◆ PROBLEM: Return, unchanged and with no pictures, the lines below from the very first through the one that contains "Lehua & 12th, Kiloland".

Stored data entries:
______
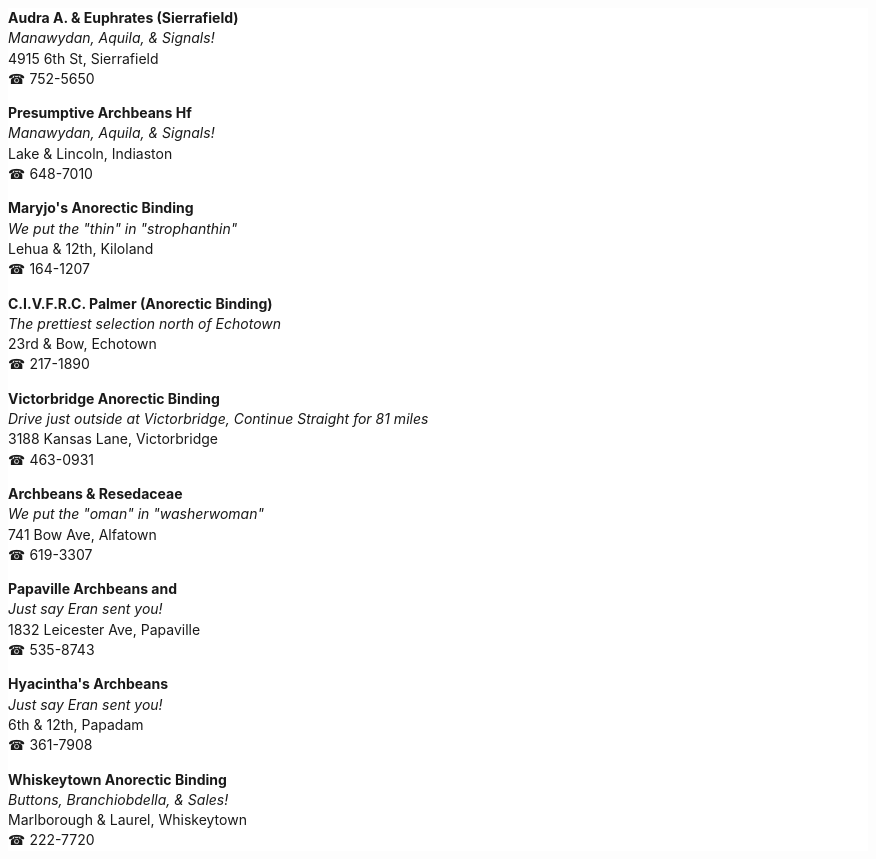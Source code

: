 

**Audra A. & Euphrates (Sierrafield)**  
_Manawydan, Aquila, & Signals!_  
4915 6th St, Sierrafield  
☎ 752-5650



**Presumptive Archbeans Hf**  
_Manawydan, Aquila, & Signals!_  
Lake & Lincoln, Indiaston  
☎ 648-7010



**Maryjo's Anorectic Binding**  
_We put the "thin" in "strophanthin"_  
Lehua & 12th, Kiloland  
☎ 164-1207



**C.I.V.F.R.C. Palmer (Anorectic Binding)**  
_The prettiest selection north of Echotown_  
23rd & Bow, Echotown  
☎ 217-1890



**Victorbridge Anorectic Binding**  
_Drive just outside at Victorbridge, Continue Straight for 81 miles_  
3188 Kansas Lane, Victorbridge  
☎ 463-0931



**Archbeans & Resedaceae**  
_We put the "oman" in "washerwoman"_  
741 Bow Ave, Alfatown  
☎ 619-3307



**Papaville Archbeans and**  
_Just say Eran sent you!_  
1832 Leicester Ave, Papaville  
☎ 535-8743



**Hyacintha's Archbeans**  
_Just say Eran sent you!_  
6th & 12th, Papadam  
☎ 361-7908



**Whiskeytown Anorectic Binding**  
_Buttons, Branchiobdella, & Sales!_  
Marlborough & Laurel, Whiskeytown  
☎ 222-7720
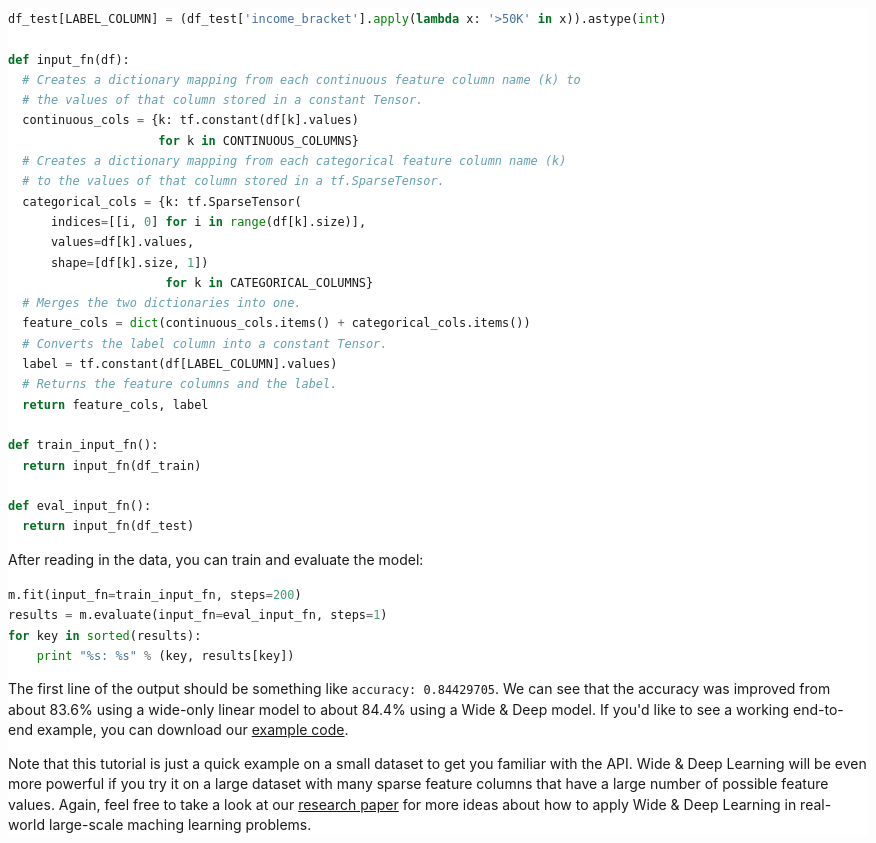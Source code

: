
 ```python
df_test[LABEL_COLUMN] = (df_test['income_bracket'].apply(lambda x: '>50K' in x)).astype(int)

def input_fn(df):
  # Creates a dictionary mapping from each continuous feature column name (k) to
  # the values of that column stored in a constant Tensor.
  continuous_cols = {k: tf.constant(df[k].values)
                     for k in CONTINUOUS_COLUMNS}
  # Creates a dictionary mapping from each categorical feature column name (k)
  # to the values of that column stored in a tf.SparseTensor.
  categorical_cols = {k: tf.SparseTensor(
      indices=[[i, 0] for i in range(df[k].size)],
      values=df[k].values,
      shape=[df[k].size, 1])
                      for k in CATEGORICAL_COLUMNS}
  # Merges the two dictionaries into one.
  feature_cols = dict(continuous_cols.items() + categorical_cols.items())
  # Converts the label column into a constant Tensor.
  label = tf.constant(df[LABEL_COLUMN].values)
  # Returns the feature columns and the label.
  return feature_cols, label

def train_input_fn():
  return input_fn(df_train)

def eval_input_fn():
  return input_fn(df_test)
```

After reading in the data, you can train and evaluate the model:

```python
m.fit(input_fn=train_input_fn, steps=200)
results = m.evaluate(input_fn=eval_input_fn, steps=1)
for key in sorted(results):
    print "%s: %s" % (key, results[key])
```

The first line of the output should be something like `accuracy: 0.84429705`. We
can see that the accuracy was improved from about 83.6% using a wide-only linear
model to about 84.4% using a Wide & Deep model. If you'd like to see a working
end-to-end example, you can download our
[example code](https://github.com/tensorflow/tensorflow/blob/master/tensorflow/examples/learn/wide_n_deep_tutorial.py).

Note that this tutorial is just a quick example on a small dataset to get you
familiar with the API. Wide & Deep Learning will be even more powerful if you
try it on a large dataset with many sparse feature columns that have a large
number of possible feature values. Again, feel free to take a look at our
[research paper](http://arxiv.org/abs/1606.07792) for more ideas about how to
apply Wide & Deep Learning in real-world large-scale maching learning problems.
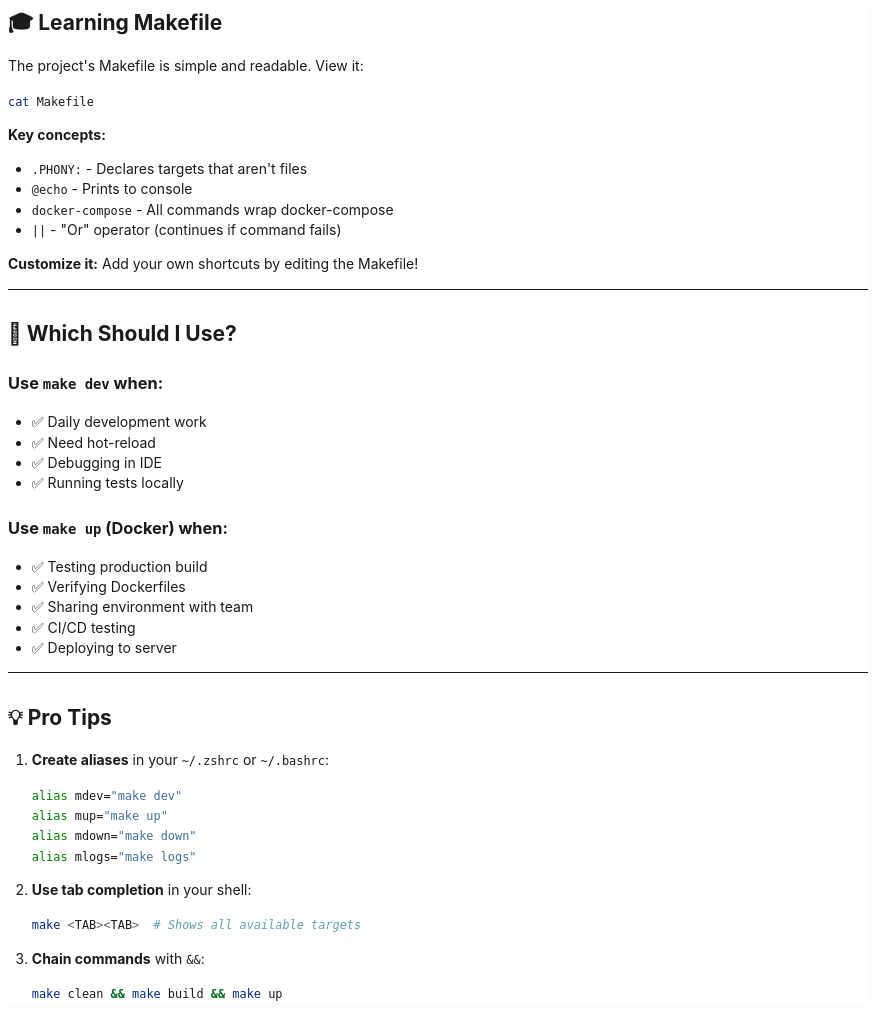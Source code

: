## 🎓 Learning Makefile

The project's Makefile is simple and readable. View it:

```bash
cat Makefile
```

**Key concepts:**
- `.PHONY:` - Declares targets that aren't files
- `@echo` - Prints to console
- `docker-compose` - All commands wrap docker-compose
- `||` - "Or" operator (continues if command fails)

**Customize it:**
Add your own shortcuts by editing the Makefile!

---

## 🤔 Which Should I Use?

### Use `make dev` when:
- ✅ Daily development work
- ✅ Need hot-reload
- ✅ Debugging in IDE
- ✅ Running tests locally

### Use `make up` (Docker) when:
- ✅ Testing production build
- ✅ Verifying Dockerfiles
- ✅ Sharing environment with team
- ✅ CI/CD testing
- ✅ Deploying to server

---

## 💡 Pro Tips

1. **Create aliases** in your `~/.zshrc` or `~/.bashrc`:
   ```bash
   alias mdev="make dev"
   alias mup="make up"
   alias mdown="make down"
   alias mlogs="make logs"
   ```

2. **Use tab completion** in your shell:
   ```bash
   make <TAB><TAB>  # Shows all available targets
   ```

3. **Chain commands** with `&&`:
   ```bash
   make clean && make build && make up
   ```
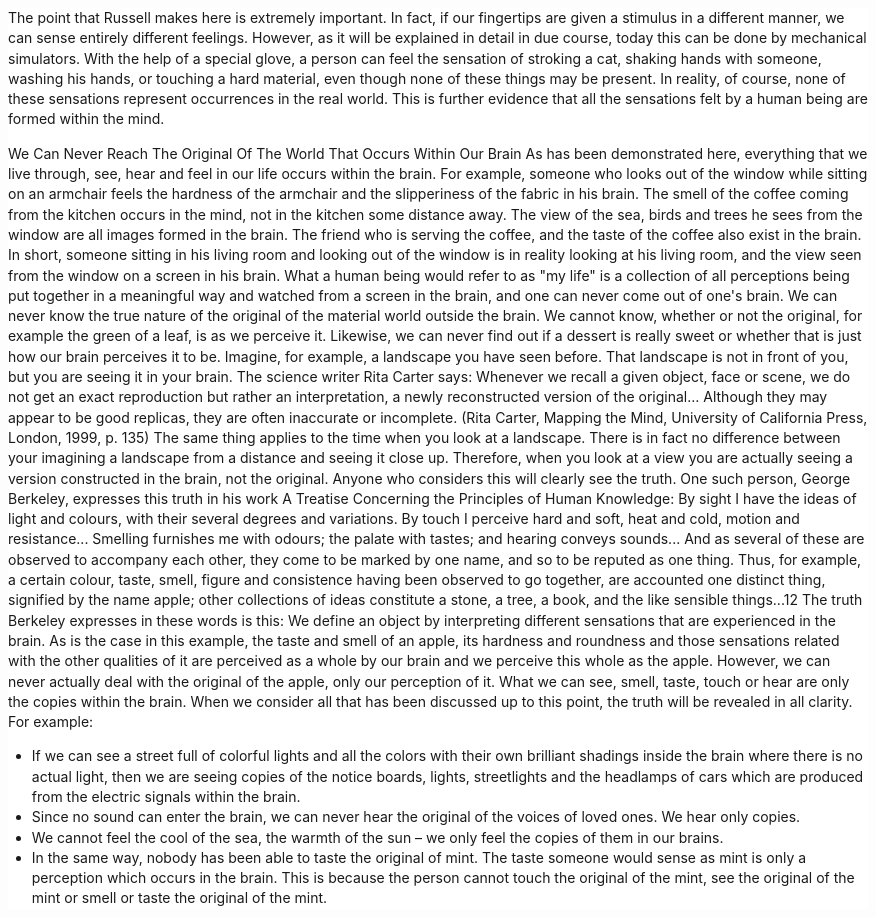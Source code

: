 The point that Russell makes here is extremely important. In fact, if our fingertips are given a stimulus in a different manner, we can sense entirely different feelings. However, as it will be explained in detail in due course, today this can be done by mechanical simulators. With the help of a special glove, a person can feel the sensation of stroking a cat, shaking hands with someone, washing his hands, or touching a hard material, even though none of these things may be present. In reality, of course, none of these sensations represent occurrences in the real world. This is further evidence that all the sensations felt by a human being are formed within the mind.

We Can Never Reach The Original Of The World 
That Occurs Within Our Brain
As has been demonstrated here, everything that we live through, see, hear and feel in our life occurs within the brain. For example, someone who looks out of the window while sitting on an armchair feels the hardness of the armchair and the slipperiness of the fabric in his brain. The smell of the coffee coming from the kitchen occurs in the mind, not in the kitchen some distance away. The view of the sea, birds and trees he sees from the window are all images formed in the brain. The friend who is serving the coffee, and the taste of the coffee also exist in the brain. In short, someone sitting in his living room and looking out of the window is in reality looking at his living room, and the view seen from the window on a screen in his brain. What a human being would refer to as "my life" is a collection of all perceptions being put together in a meaningful way and watched from a screen in the brain, and one can never come out of one's brain. 
We can never know the true nature of the original of the material world outside the brain. We cannot know, whether or not the original, for example the green of a leaf, is as we perceive it. Likewise, we can never find out if a dessert is really sweet or whether that is just how our brain perceives it to be. Imagine, for example, a landscape you have seen before. That landscape is not in front of you, but you are seeing it in your brain. The science writer Rita Carter says: 
Whenever we recall a given object, face or scene, we do not get an exact reproduction but rather an interpretation, a newly reconstructed version of the original… Although they may appear to be good replicas, they are often inaccurate or incomplete. (Rita Carter, Mapping the Mind, University of California Press, London, 1999, p. 135)
The same thing applies to the time when you look at a landscape. There is in fact no difference between your imagining a landscape from a distance and seeing it close up. Therefore, when you look at a view you are actually seeing a version constructed in the brain, not the original.
Anyone who considers this will clearly see the truth. One such person, George Berkeley, expresses this truth in his work A Treatise Concerning the Principles of Human Knowledge:
By sight I have the ideas of light and colours, with their several degrees and variations. By touch I perceive hard and soft, heat and cold, motion and resistance... Smelling furnishes me with odours; the palate with tastes; and hearing conveys sounds... And as several of these are observed to accompany each other, they come to be marked by one name, and so to be reputed as one thing. Thus, for example, a certain colour, taste, smell, figure and consistence having been observed to go together, are accounted one distinct thing, signified by the name apple; other collections of ideas constitute a stone, a tree, a book, and the like sensible things...12
The truth Berkeley expresses in these words is this: We define an object by interpreting different sensations that are experienced in the brain. As is the case in this example, the taste and smell of an apple, its hardness and roundness and those sensations related with the other qualities of it are perceived as a whole by our brain and we perceive this whole as the apple. However, we can never actually deal with the original of the apple, only our perception of it. What we can see, smell, taste, touch or hear are only the copies within the brain.
When we consider all that has been discussed up to this point, the truth will be revealed in all clarity. For example:
- If we can see a street full of colorful lights and all the colors with their own brilliant shadings inside the brain where there is no actual light, then we are seeing copies of the notice boards, lights, streetlights and the headlamps of cars which are produced from the electric signals within the brain. 
- Since no sound can enter the brain, we can never hear the original of the voices of loved ones. We hear only copies.
- We cannot feel the cool of the sea, the warmth of the sun – we only feel the copies of them in our brains.
- In the same way, nobody has been able to taste the original of mint. The taste someone would sense as mint is only a perception which occurs in the brain. This is because the person cannot touch the original of the mint, see the original of the mint or smell or taste the original of the mint.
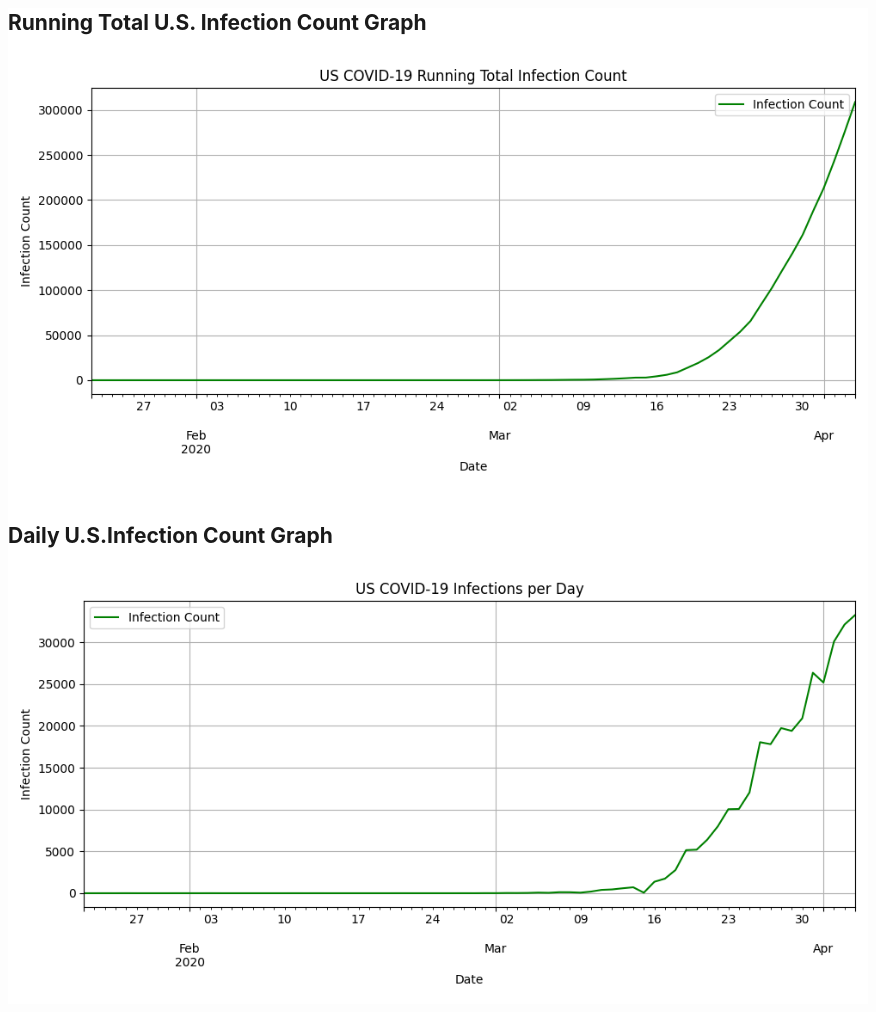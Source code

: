 ## Running Total U.S. Infection Count Graph
![image](https://raw.githubusercontent.com/ambienthex/covid-19-stats/master/git-images/covid-19-infections-running-total-line-graph.png)

## Daily U.S.Infection Count Graph
![image](https://raw.githubusercontent.com/ambienthex/covid-19-stats/master/git-images/covid-19-infections-by-day-line-graph.png)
______
◆ ANSWER SPACE:
Source code

: 

**Audra A. & Euphrates (Sierrafield)**  
_Manawydan, Aquila, & Signals!_  
4915 6th St, Sierrafield  
☎ 752-5650



**Presumptive Archbeans Hf**  
_Manawydan, Aquila, & Signals!_  
Lake & Lincoln, Indiaston  
☎ 648-7010



**Maryjo's Anorectic Binding**  
_We put the "thin" in "strophanthin"_  
Lehua & 12th, Kiloland  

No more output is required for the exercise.